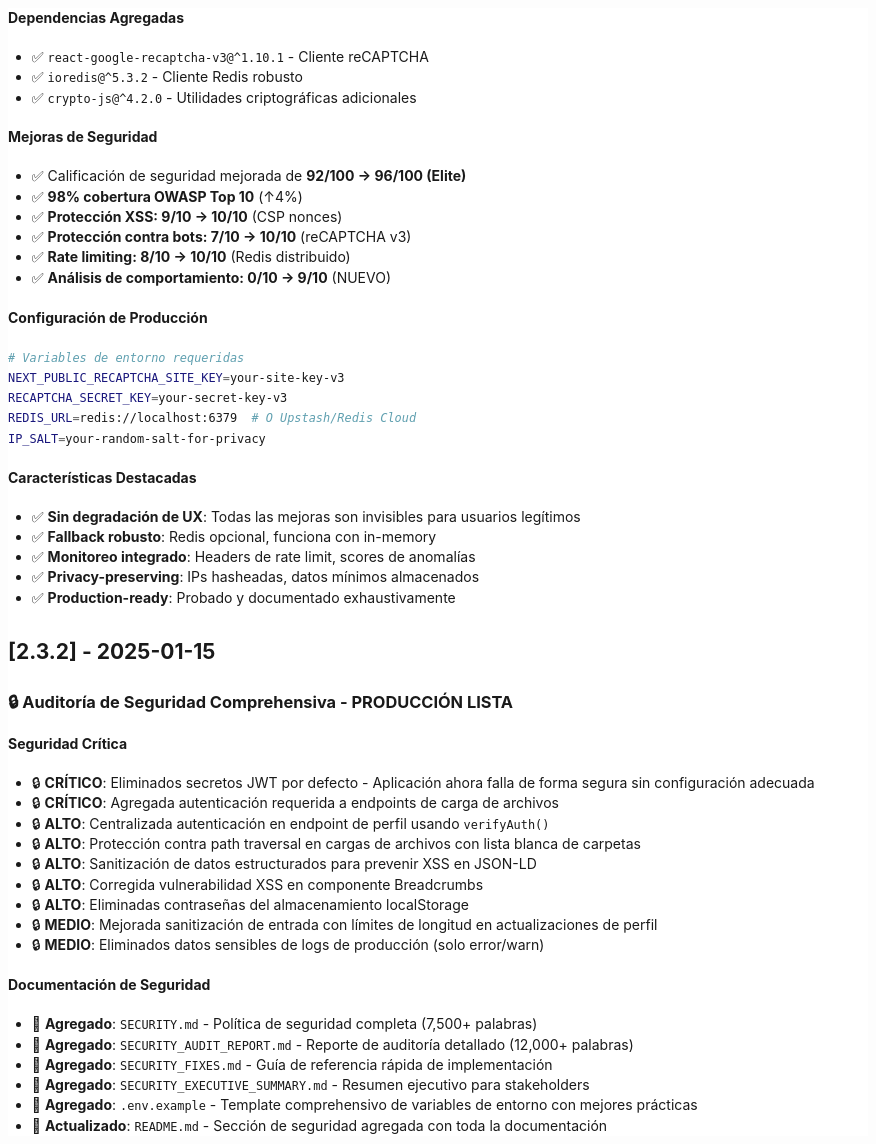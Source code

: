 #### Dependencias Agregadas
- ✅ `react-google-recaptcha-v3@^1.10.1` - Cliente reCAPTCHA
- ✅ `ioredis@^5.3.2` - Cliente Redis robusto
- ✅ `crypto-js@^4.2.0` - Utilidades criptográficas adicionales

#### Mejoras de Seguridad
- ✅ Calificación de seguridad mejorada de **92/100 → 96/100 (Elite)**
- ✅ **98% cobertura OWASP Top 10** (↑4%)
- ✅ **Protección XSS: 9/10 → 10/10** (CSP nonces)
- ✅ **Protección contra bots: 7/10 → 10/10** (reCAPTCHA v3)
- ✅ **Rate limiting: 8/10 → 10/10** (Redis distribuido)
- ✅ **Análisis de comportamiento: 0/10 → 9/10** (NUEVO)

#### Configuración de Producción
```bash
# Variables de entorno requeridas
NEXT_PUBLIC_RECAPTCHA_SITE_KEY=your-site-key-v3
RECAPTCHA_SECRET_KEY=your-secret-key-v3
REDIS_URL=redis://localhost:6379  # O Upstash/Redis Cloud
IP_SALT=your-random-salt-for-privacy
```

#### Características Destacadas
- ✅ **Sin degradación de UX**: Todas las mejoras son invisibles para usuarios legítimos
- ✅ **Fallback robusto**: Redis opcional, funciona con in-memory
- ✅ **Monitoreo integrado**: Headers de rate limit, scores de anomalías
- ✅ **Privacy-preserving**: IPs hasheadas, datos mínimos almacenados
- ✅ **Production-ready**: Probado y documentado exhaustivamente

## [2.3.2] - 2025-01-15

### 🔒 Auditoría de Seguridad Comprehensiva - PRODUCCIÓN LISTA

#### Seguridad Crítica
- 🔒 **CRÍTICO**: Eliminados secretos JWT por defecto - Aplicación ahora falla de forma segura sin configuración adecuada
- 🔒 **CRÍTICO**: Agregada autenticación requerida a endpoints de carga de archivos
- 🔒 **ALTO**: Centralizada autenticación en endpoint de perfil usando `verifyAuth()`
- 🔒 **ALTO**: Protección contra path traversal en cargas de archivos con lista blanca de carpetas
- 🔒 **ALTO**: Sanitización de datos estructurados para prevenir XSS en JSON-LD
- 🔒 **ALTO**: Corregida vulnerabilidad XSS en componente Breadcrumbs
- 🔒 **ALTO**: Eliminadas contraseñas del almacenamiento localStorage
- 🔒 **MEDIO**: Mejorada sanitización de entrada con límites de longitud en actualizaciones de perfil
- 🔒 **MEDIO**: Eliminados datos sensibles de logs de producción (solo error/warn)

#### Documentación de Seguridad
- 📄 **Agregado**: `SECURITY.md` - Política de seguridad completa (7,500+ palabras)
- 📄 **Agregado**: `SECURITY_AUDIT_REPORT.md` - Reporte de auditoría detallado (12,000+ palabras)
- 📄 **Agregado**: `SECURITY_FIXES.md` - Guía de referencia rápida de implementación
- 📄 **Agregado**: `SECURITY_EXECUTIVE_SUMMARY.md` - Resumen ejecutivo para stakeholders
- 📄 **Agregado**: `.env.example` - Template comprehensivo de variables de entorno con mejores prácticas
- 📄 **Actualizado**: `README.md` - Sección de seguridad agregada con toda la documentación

## What this task involves:
The entries above hold a line with "- ✅ Calificación" and a later line with "- ✅ **Rate limiting: 8/10". Write out exactly those lines and all lines between, nothing more.

## Your solution:
- ✅ Calificación de seguridad mejorada de **92/100 → 96/100 (Elite)**
- ✅ **98% cobertura OWASP Top 10** (↑4%)
- ✅ **Protección XSS: 9/10 → 10/10** (CSP nonces)
- ✅ **Protección contra bots: 7/10 → 10/10** (reCAPTCHA v3)
- ✅ **Rate limiting: 8/10 → 10/10** (Redis distribuido)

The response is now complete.